The key to thinking about this however is to think about what data you need to touch at what times and what other data it is pulling along with it which you aren't going to touch.
As an example I'm going to use a particle system simply because its something I've been looking at of late and a common thing people want to create.
A typical OOP particle system might have two principle classes;
- Emitter
- Particle
Now, the emitter class will have an array/vector of 'alive' particles which it uses to run the simulation.

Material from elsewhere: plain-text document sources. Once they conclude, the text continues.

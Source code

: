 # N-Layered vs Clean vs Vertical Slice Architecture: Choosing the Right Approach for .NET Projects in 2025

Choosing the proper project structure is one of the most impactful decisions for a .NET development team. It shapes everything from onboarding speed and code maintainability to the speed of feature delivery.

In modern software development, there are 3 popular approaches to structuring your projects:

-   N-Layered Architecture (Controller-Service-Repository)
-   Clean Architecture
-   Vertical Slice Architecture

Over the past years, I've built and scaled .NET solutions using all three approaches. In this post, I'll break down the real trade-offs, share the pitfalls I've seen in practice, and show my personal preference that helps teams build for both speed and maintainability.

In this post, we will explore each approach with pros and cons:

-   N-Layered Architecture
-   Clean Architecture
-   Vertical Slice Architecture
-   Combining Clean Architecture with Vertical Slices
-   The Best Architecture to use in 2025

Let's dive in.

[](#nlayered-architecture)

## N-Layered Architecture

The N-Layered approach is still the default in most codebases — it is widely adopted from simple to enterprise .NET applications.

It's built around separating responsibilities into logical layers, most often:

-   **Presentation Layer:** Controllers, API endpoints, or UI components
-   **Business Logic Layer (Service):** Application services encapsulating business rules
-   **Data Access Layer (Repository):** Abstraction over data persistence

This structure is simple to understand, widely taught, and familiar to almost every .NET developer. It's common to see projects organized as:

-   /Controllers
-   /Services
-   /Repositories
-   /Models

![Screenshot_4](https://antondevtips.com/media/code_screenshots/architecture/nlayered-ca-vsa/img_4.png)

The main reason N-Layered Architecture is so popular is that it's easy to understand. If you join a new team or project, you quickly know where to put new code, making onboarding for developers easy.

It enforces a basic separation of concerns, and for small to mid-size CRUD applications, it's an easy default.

Your particle class might be structured something like this;
struct Particle
{
float x, y;
float age;
float maxAge; // so not all particles have the same age
float size;
float u,v;
unsigned char colour[4];
}
So, your simple particle stucture is 4*7 + 4 bytes in size or 32bytes. For reference L1 cache on a Core i7 920 is 64bytes per cache line, 32KBytes in total; this means we can fit 2 particles per cache line to work on.
Now, it comes to your update and you plan on looping over all the particles, increasing their age, checking to see if its greater than the maxAge and updating the locations if not.

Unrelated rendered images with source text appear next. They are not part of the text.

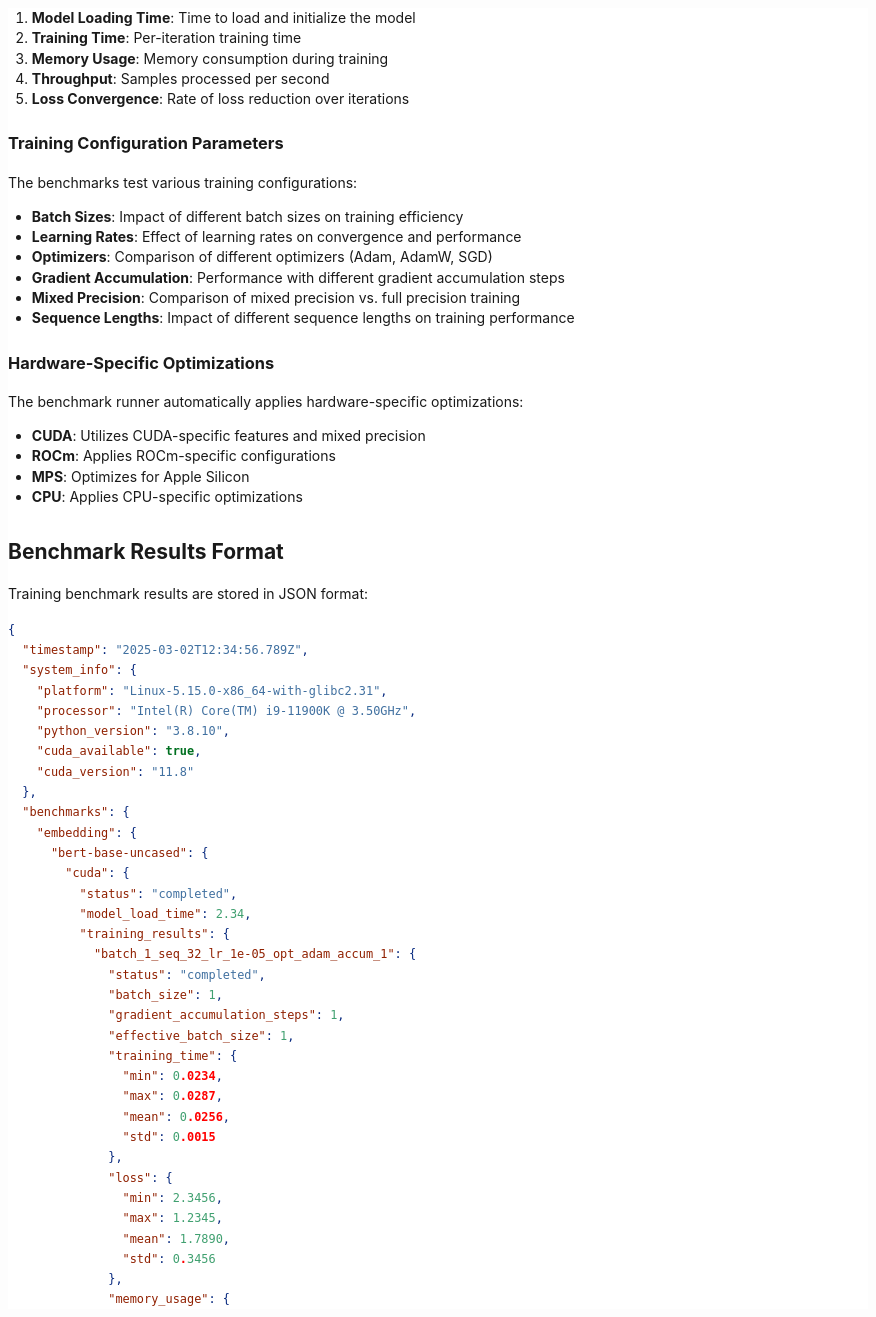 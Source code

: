 1. **Model Loading Time**: Time to load and initialize the model
2. **Training Time**: Per-iteration training time
3. **Memory Usage**: Memory consumption during training
4. **Throughput**: Samples processed per second
5. **Loss Convergence**: Rate of loss reduction over iterations

### Training Configuration Parameters

The benchmarks test various training configurations:

- **Batch Sizes**: Impact of different batch sizes on training efficiency
- **Learning Rates**: Effect of learning rates on convergence and performance
- **Optimizers**: Comparison of different optimizers (Adam, AdamW, SGD)
- **Gradient Accumulation**: Performance with different gradient accumulation steps
- **Mixed Precision**: Comparison of mixed precision vs. full precision training
- **Sequence Lengths**: Impact of different sequence lengths on training performance

### Hardware-Specific Optimizations

The benchmark runner automatically applies hardware-specific optimizations:

- **CUDA**: Utilizes CUDA-specific features and mixed precision
- **ROCm**: Applies ROCm-specific configurations 
- **MPS**: Optimizes for Apple Silicon
- **CPU**: Applies CPU-specific optimizations

## Benchmark Results Format

Training benchmark results are stored in JSON format:

```json
{
  "timestamp": "2025-03-02T12:34:56.789Z",
  "system_info": {
    "platform": "Linux-5.15.0-x86_64-with-glibc2.31",
    "processor": "Intel(R) Core(TM) i9-11900K @ 3.50GHz",
    "python_version": "3.8.10",
    "cuda_available": true,
    "cuda_version": "11.8"
  },
  "benchmarks": {
    "embedding": {
      "bert-base-uncased": {
        "cuda": {
          "status": "completed",
          "model_load_time": 2.34,
          "training_results": {
            "batch_1_seq_32_lr_1e-05_opt_adam_accum_1": {
              "status": "completed",
              "batch_size": 1,
              "gradient_accumulation_steps": 1,
              "effective_batch_size": 1,
              "training_time": {
                "min": 0.0234,
                "max": 0.0287,
                "mean": 0.0256,
                "std": 0.0015
              },
              "loss": {
                "min": 2.3456,
                "max": 1.2345,
                "mean": 1.7890,
                "std": 0.3456
              },
              "memory_usage": {
```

So, you access the first particle, this triggers a load of that particle data + next particle into the cache as the CPU loads in cache lines.
Best case;
- you access the age, add a value to it, check it against the maxAge, find its alive still, write the new age back and update the x,y location
This operation touches 16bytes of a 32byte structure; this means half the data loaded wasn't required for this operation and half of our cache was wasted right away.
At which point you can process the next particle, same deal, same wastage. Now, if you are lucky the CPUs prefetcher will have decided to fetch the next couple of cache lines 'just in case' so you won't pay a 100+ cycles waiting for the next two particles to load from ram, into cache/cpu so you can work on them.
However, due to data wastage you end up wasting upto 16KByte of cache due to loading structures which have, at that point, redundant data in them.
At this point you can look at your data and split it up into related but seperate structures in their own memory space.
At the simplest level you could split the above data like this;
struct ParticleLifeData
{
float Age;
float maxAge;
}
// 8 bytes
struct ParticleLocation
{
float x,y;
}
// 8 bytes
struct ParticleMaterial
{
float u,v;
unsigned char colour[4];
}
// 12 bytes
This data would be stored in 3 seperate arrays so they are still cache friendly but wont overlap each other.
Then when you perform your update loop the following happen (assuming 'best case' as before);
- Load the first particle, which causes the whole cache line to be loaded, this loads 8 sets of particle life detail in
- Adjust the age, check it against the maxAge and write back as required
- Load the first particles location, which loads another cache line which loads in 8 sets of (x,y) to work with
- update data
- move onto next particle
You can now process 8 particles before you trigger a cache miss AND you are using 100% of each cache line while processing the data.
All of which could well improve performance.
Note, this is by no means a complete investigation into the problem, you can decompose the data further and apply other optimisations, this was just designed to give you an idea of how to go about it.
It should also be noted that, for many many people doing many games this simply isn't a problem. You won't produce enough data to tax the CPU anyway, or you'll hit other bottle necks, or the out of order processing of modern desktop CPUs will hide latency issues.
Don't get me wrong, understanding at this level is worth doing, however don't go so deep into the rabbit hole that you decompose everything because in many cases it'll hurt code clarity more than it'll help performance.
All things in moderation, right tool for the right job and all that.
OOP, DOP and Functional programming can all co-exist just fine, never forget that.